BEGIN Data

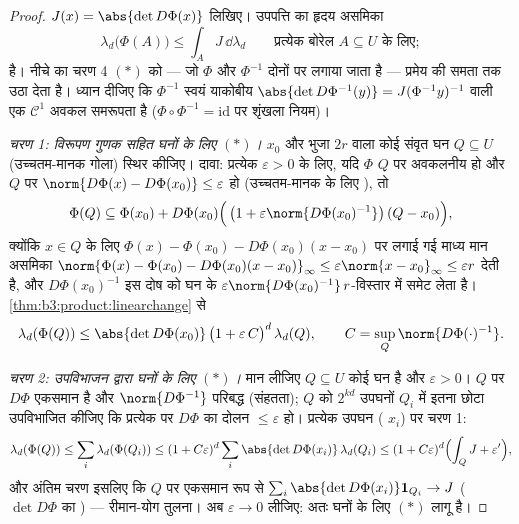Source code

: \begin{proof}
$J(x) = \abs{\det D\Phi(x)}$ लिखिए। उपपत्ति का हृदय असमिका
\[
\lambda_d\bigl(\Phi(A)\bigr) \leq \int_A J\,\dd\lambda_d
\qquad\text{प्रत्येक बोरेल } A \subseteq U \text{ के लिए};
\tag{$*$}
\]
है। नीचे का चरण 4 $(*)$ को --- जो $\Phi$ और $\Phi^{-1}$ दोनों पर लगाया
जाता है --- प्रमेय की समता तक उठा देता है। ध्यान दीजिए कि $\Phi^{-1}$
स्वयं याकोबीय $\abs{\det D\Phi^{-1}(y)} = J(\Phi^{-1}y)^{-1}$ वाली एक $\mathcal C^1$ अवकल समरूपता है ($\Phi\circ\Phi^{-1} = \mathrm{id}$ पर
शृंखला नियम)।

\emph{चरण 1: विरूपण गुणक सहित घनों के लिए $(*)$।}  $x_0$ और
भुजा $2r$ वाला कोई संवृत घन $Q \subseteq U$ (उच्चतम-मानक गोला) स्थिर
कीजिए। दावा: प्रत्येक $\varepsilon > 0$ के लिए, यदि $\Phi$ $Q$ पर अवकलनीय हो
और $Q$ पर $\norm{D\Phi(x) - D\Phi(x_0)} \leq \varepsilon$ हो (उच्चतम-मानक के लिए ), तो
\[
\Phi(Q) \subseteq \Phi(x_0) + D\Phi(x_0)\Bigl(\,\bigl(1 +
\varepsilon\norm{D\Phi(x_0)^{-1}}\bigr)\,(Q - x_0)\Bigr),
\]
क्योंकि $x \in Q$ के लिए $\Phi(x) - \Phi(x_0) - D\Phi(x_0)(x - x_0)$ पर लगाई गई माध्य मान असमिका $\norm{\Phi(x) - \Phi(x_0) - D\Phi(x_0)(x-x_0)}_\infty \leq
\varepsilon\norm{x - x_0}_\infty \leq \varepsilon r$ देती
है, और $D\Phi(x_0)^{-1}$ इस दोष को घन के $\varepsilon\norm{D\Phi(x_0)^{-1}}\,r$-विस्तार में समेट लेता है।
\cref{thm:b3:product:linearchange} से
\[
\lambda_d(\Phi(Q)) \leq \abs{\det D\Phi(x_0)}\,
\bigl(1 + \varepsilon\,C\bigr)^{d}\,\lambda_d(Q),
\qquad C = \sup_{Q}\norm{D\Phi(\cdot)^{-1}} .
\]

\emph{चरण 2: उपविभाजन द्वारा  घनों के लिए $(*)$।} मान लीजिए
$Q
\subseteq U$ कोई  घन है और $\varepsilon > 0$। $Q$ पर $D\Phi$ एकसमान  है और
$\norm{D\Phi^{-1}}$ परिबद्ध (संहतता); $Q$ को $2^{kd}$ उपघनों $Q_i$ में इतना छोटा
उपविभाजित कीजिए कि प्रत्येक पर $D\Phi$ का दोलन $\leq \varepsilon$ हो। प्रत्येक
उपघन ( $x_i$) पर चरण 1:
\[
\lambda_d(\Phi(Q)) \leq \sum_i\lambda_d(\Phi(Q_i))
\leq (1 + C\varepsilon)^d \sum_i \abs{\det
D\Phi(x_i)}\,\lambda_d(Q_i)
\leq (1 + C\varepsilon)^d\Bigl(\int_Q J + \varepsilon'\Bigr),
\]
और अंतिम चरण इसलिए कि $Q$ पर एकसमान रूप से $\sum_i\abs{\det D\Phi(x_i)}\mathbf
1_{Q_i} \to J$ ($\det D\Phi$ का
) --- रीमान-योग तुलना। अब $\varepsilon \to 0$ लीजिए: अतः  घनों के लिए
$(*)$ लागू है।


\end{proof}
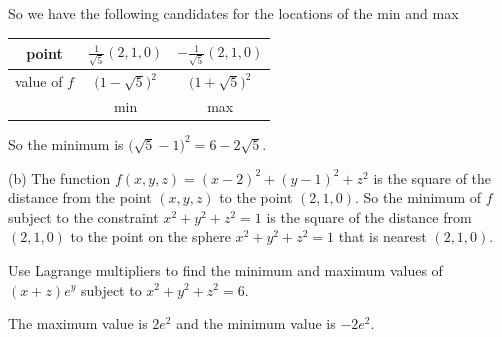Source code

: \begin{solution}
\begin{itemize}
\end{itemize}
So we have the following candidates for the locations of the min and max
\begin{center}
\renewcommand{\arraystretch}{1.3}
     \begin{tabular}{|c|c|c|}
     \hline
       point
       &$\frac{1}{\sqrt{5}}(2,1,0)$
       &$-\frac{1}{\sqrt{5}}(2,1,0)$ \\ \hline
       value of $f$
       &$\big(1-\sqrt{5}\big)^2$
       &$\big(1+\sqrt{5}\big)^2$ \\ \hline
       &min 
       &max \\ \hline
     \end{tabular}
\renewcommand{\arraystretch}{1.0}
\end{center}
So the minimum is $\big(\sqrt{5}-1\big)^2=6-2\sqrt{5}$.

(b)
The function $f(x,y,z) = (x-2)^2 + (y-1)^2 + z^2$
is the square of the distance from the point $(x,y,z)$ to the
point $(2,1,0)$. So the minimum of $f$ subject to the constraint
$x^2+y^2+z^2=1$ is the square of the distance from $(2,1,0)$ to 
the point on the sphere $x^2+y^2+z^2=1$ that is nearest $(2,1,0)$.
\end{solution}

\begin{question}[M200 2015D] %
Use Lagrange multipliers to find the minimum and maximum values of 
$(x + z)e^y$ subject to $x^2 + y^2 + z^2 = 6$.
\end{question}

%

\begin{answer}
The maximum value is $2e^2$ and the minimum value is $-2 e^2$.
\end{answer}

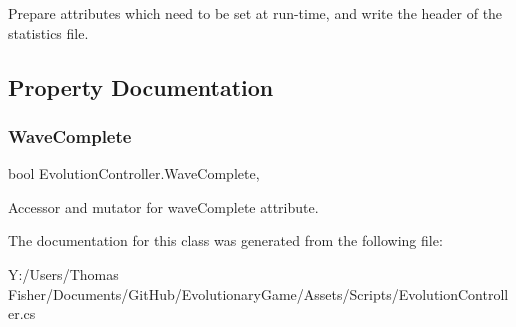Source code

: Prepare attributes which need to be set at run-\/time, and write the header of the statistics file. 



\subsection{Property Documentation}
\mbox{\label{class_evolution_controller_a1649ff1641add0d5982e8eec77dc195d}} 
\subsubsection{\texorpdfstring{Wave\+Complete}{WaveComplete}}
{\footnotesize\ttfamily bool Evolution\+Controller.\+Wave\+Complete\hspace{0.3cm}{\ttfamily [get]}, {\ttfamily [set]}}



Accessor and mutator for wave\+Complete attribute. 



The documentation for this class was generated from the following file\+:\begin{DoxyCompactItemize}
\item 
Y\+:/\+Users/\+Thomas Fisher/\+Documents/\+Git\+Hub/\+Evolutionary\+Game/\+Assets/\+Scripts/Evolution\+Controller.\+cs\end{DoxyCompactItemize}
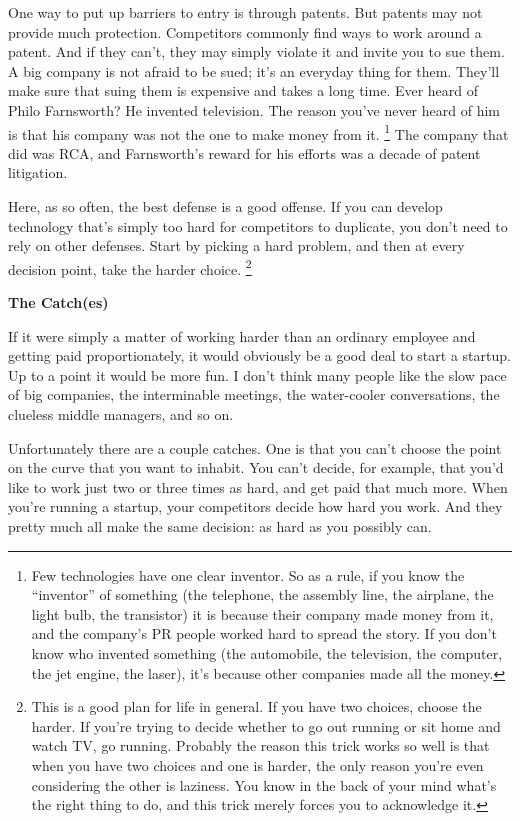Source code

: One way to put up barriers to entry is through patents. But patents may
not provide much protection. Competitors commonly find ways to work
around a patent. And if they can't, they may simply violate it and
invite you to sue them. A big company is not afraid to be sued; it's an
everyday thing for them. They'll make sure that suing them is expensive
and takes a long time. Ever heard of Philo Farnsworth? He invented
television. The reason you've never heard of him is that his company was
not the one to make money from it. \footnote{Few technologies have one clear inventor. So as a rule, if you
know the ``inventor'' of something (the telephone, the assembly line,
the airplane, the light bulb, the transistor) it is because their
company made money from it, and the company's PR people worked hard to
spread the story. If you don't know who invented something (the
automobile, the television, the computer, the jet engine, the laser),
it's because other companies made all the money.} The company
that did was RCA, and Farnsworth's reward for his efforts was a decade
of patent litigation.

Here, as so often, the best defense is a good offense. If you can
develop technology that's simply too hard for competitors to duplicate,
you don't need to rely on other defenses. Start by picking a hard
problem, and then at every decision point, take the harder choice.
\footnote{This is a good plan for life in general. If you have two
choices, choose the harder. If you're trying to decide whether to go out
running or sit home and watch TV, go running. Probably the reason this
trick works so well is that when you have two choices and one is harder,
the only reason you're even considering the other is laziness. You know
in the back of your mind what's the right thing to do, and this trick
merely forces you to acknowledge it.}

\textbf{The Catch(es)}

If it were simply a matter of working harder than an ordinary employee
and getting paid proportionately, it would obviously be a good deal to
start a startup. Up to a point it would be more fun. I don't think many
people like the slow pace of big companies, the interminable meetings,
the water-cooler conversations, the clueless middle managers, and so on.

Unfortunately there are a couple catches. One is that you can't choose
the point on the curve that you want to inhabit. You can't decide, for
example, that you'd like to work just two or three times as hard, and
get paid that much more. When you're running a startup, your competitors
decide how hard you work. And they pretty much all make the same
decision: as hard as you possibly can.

END Data

▸ Exercise description
Look over the records above and filter for each line with the word "from".

▸ Answer section
is the square of the distance from the point $(x,y,z)$ to the
$x^2+y^2+z^2=1$ is the square of the distance from $(2,1,0)$ to 
The documentation for this class was generated from the following file\+:\begin{DoxyCompactItemize}
not the one to make money from it. \footnote{Few technologies have one clear inventor. So as a rule, if you
company made money from it, and the company's PR people worked hard to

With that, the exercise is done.